Citations de Roger Vailland (89)
Attendre, soit, puisque c’est inévitable, mais au moins en tirer le pouvoir de faire attendre d’autres. Subir la loi, soit ; mais aussi faire la loi ; ainsi l’enfant conçut-il la dignité humaine.
Chacun attend quelqu’un et fait attendre quelqu’un d’autre. Seul Dieu n’attend personne et seul l’ouvrier agricole n’a personne à faire attendre. Ainsi se définirent pour lui deux absolus aux deux extrémités de la hiérarchie (bien qu’il n’employât pas ces mots) : Dieu et l’ouvrier agricole. L’état d’ouvrier agricole constitua ainsi pour ce fils d’ouvrier agricole le mal-être absolu.

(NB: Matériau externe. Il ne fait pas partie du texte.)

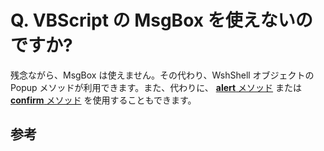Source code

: # Q. VBScript の MsgBox を使えないのですか?

残念ながら、MsgBox は使えません。その代わり、WshShell オブジェクトの Popup メソッドが利用できます。また、代わりに、 [**alert** メソッド](../../macro/window/window_alert) または [**confirm** メソッド](../../macro/window/window_confirm) を使用することもできます。

## 参考
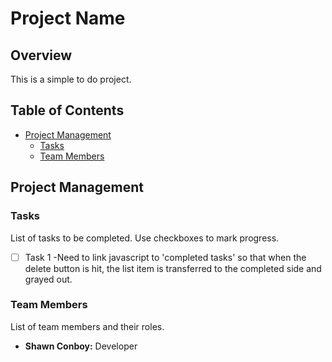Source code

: # Project Name

## Overview
This is a simple to do project.

## Table of Contents
- [Project Management](#project-management)
  - [Tasks](#tasks)
  - [Team Members](#team-members)

## Project Management

### Tasks
List of tasks to be completed. Use checkboxes to mark progress.

- [ ] Task 1
        -Need to link javascript to 'completed tasks' so that when the delete button is hit, the list item is transferred to the completed side and grayed out.


### Team Members
List of team members and their roles.

- **Shawn Conboy:** Developer

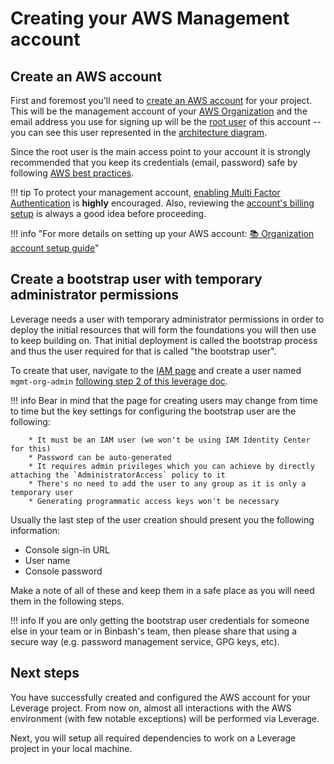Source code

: # Creating your AWS Management account

## Create an AWS account
First and foremost you'll need to [create an AWS account](/user-guide/ref-architecture-aws/features/organization/configuration/) for your project. This will be the management account of your [AWS Organization](https://docs.aws.amazon.com/organizations/latest/userguide/orgs_getting-started_concepts.html) and the email address you use for signing up will be the [root user](https://docs.aws.amazon.com/IAM/latest/UserGuide/id_root-user.html) of this account -- you can see this user represented in the [architecture diagram](../#leverage-landing-zone).

Since the root user is the main access point to your account it is strongly recommended that you keep its credentials (email, password) safe by following [AWS best practices](https://docs.aws.amazon.com/IAM/latest/UserGuide/best-practices.html).

!!! tip
        To protect your management account, [enabling Multi Factor Authentication](https://docs.aws.amazon.com/IAM/latest/UserGuide/id_root-user.html#id_root-user_manage_mfa) is **highly** encouraged. Also, reviewing the [account's billing setup](https://console.aws.amazon.com/billing/home?#/account) is always a good idea before proceeding.

!!! info "For more details on setting up your AWS account: [:books: Organization account setup guide](/user-guide/ref-architecture-aws/features/organization/configuration/)"

## Create a bootstrap user with temporary administrator permissions
Leverage needs a user with temporary administrator permissions in order to deploy the initial resources that will form the foundations you will then use to keep building on. That initial deployment is called the bootstrap process and thus the user required for that is called "the bootstrap user".

To create that user, navigate to the [IAM page](https://console.aws.amazon.com/iam/) and create a user named `mgmt-org-admin` [following step 2 of this leverage doc](/user-guide/ref-architecture-aws/features/organization/configuration/#reference-aws-organization-init-workflow).

!!! info
        Bear in mind that the page for creating users may change from time to time but the key settings for configuring the bootstrap user are the following:

        * It must be an IAM user (we won't be using IAM Identity Center for this)
        * Password can be auto-generated
        * It requires admin privileges which you can achieve by directly attaching the `AdministratorAccess` policy to it
        * There's no need to add the user to any group as it is only a temporary user
        * Generating programmatic access keys won't be necessary

Usually the last step of the user creation should present you the following information:

- Console sign-in URL
- User name
- Console password

Make a note of all of these and keep them in a safe place as you will need them in the following steps.

!!! info
        If you are only getting the bootstrap user credentials for someone else in your team or
        in Binbash's team, then please share that using a secure way (e.g. password management
        service, GPG keys, etc).

## Next steps
You have successfully created and configured the AWS account for your Leverage project. From now on, almost all interactions with the AWS environment (with few notable exceptions) will be performed via Leverage.

Next, you will setup all required dependencies to work on a Leverage project in your local machine.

La main n’est rien sans l’œil.
Le rapport des filles et des amateurs de filles est en effet complexe ; en payant la fille, on lui fait la loi ; en exigeant d’être payée, elle fait la loi ; elle peut donc procurer le double plaisir de faire et de subir la loi dans le même instant ; c’est le comble de la liberté dans l’amour. La réussite dépend de l’habileté de la fille à mettre en évidence, dans chaque geste, cette double dépendance-liberté des deux partenaires à l’égard de la loi qu’ils s’imposent l’un à l’autre.
Le monde est fait à l’image de la flotte royale, du temps que Matteo Brigante y était quartier-maître. Les matelots : le peuple. Les sous-officiers : lui, les hommes d’affaires de Foggia. Les officiers subalternes : les notables de Porto Manacore ou de Foggia, les hommes d’affaires quand ils sont inscrits au barreau. Les officiers supérieurs : don Cesare, don Ruggero. L’état-major suprême : la Montecatini, la société de bauxite. Et au-dessus le roi dont on ne sait plus le nom depuis qu’on est en République, la Société anonyme du pouvoir d’État. Tout en haut : Dieu.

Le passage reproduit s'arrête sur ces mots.